Segment Open
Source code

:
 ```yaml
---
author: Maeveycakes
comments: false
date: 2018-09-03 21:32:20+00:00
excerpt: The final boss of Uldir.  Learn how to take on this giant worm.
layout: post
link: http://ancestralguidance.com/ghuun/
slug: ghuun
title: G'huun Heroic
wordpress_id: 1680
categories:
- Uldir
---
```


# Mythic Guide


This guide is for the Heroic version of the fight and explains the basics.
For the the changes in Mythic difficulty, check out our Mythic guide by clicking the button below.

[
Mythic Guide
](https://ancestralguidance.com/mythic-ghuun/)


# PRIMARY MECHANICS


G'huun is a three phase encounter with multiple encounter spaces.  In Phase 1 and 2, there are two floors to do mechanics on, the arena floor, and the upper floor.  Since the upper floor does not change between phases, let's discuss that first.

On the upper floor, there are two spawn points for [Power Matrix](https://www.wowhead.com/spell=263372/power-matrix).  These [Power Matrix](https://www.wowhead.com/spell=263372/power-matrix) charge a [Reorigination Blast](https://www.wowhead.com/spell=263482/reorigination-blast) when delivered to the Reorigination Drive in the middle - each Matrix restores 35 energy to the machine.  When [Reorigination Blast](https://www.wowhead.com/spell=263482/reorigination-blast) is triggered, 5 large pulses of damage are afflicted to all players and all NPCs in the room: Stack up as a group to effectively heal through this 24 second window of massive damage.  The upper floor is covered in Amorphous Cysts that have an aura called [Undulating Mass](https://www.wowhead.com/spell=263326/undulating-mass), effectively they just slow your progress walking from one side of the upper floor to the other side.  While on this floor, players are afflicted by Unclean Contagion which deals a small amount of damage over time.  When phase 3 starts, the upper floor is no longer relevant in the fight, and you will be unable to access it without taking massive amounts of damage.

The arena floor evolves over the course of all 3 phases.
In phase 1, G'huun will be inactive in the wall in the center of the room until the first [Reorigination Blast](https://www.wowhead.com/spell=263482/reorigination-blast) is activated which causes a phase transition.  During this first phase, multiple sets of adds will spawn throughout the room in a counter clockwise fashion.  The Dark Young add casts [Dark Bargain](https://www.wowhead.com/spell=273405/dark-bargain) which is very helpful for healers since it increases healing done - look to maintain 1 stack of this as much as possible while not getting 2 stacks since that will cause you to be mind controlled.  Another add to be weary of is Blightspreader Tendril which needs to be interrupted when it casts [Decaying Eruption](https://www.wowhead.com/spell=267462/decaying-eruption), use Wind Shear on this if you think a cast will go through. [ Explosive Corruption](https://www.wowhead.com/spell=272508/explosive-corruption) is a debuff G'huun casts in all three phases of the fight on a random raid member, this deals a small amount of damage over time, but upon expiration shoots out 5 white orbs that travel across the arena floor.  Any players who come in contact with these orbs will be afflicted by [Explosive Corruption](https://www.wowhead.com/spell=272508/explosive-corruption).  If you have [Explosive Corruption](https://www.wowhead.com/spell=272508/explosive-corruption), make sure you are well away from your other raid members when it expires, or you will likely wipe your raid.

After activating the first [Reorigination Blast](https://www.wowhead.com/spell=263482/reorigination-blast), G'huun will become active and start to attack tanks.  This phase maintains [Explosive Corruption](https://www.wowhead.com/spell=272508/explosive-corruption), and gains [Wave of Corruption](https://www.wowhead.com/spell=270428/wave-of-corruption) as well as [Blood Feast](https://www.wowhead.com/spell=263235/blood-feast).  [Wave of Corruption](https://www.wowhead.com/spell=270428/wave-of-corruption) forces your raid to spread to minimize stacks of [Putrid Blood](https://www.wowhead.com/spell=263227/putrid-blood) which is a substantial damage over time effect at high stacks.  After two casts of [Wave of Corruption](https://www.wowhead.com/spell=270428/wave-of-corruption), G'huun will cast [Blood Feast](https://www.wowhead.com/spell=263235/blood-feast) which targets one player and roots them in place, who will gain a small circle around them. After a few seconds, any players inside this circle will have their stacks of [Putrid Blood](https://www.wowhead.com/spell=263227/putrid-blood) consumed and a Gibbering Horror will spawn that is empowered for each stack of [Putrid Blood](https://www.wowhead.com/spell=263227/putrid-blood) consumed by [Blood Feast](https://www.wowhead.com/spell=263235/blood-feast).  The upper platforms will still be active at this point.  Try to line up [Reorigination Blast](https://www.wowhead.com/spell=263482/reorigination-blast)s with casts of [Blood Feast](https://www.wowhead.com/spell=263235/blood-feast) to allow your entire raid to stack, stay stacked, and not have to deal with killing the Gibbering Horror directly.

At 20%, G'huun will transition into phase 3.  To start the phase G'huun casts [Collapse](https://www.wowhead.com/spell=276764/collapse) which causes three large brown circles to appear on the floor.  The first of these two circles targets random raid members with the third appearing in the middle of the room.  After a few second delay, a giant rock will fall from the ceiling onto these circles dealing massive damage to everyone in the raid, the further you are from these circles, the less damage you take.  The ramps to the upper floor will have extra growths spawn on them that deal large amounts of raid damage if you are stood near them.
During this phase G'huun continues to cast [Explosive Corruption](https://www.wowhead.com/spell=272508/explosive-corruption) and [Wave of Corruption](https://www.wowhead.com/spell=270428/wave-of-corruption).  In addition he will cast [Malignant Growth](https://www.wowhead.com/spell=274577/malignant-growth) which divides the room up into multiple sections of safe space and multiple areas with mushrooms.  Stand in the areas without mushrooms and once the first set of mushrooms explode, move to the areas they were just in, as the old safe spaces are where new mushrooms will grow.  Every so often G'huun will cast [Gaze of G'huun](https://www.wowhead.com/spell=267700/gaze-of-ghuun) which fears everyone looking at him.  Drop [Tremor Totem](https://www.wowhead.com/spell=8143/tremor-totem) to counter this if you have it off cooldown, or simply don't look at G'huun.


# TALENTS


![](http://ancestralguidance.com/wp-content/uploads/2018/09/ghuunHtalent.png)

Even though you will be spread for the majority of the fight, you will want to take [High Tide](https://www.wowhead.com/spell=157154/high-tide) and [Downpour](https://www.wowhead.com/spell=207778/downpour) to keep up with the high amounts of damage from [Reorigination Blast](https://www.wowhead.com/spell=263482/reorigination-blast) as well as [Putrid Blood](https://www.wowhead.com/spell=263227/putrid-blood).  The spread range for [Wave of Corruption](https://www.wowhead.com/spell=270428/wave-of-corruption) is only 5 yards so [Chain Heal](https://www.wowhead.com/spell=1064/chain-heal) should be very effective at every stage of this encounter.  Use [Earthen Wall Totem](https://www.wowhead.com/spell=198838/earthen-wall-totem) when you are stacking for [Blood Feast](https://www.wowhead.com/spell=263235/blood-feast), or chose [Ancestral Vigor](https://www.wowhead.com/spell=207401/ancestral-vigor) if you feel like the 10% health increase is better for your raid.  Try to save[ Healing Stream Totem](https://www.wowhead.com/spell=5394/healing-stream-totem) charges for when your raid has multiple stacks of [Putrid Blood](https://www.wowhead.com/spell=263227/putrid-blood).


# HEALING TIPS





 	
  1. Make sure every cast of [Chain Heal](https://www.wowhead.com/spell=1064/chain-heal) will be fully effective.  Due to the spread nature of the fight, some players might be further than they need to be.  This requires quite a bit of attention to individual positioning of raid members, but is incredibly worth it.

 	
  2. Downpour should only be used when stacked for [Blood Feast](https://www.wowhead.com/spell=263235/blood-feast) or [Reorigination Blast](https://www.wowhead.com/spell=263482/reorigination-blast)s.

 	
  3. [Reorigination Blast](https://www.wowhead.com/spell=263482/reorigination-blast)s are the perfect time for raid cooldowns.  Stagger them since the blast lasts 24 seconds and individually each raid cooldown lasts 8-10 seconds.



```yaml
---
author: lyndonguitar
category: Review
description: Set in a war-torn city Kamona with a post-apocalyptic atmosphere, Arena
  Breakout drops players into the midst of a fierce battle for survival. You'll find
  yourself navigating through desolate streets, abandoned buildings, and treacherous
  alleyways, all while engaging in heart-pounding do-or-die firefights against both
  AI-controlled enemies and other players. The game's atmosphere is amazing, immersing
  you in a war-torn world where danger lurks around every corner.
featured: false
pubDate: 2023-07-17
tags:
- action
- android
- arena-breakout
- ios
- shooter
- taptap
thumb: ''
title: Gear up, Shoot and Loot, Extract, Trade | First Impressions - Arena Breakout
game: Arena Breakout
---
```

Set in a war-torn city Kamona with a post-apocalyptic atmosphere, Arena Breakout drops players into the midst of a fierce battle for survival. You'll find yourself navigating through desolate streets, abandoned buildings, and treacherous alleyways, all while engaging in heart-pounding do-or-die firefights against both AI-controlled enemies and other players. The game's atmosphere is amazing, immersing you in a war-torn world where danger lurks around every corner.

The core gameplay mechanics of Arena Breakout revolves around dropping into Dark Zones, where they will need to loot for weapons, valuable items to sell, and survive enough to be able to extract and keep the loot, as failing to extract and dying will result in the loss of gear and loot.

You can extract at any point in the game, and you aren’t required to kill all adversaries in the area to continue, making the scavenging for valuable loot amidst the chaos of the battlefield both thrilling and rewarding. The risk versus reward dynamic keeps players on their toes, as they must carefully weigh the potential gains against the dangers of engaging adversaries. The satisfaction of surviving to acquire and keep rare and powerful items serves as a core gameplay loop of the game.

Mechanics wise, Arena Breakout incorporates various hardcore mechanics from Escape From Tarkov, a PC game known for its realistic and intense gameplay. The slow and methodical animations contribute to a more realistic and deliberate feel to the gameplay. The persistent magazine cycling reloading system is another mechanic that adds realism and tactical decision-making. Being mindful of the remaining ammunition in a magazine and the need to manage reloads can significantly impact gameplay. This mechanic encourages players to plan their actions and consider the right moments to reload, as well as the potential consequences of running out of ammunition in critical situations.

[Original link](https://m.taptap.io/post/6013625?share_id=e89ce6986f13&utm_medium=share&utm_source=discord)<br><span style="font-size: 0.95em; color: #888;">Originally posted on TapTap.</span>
Segment Closed
● **What you will do**
Your answer must be a single number: the count of lines in the records that include "Downpour".

● **Response area**
2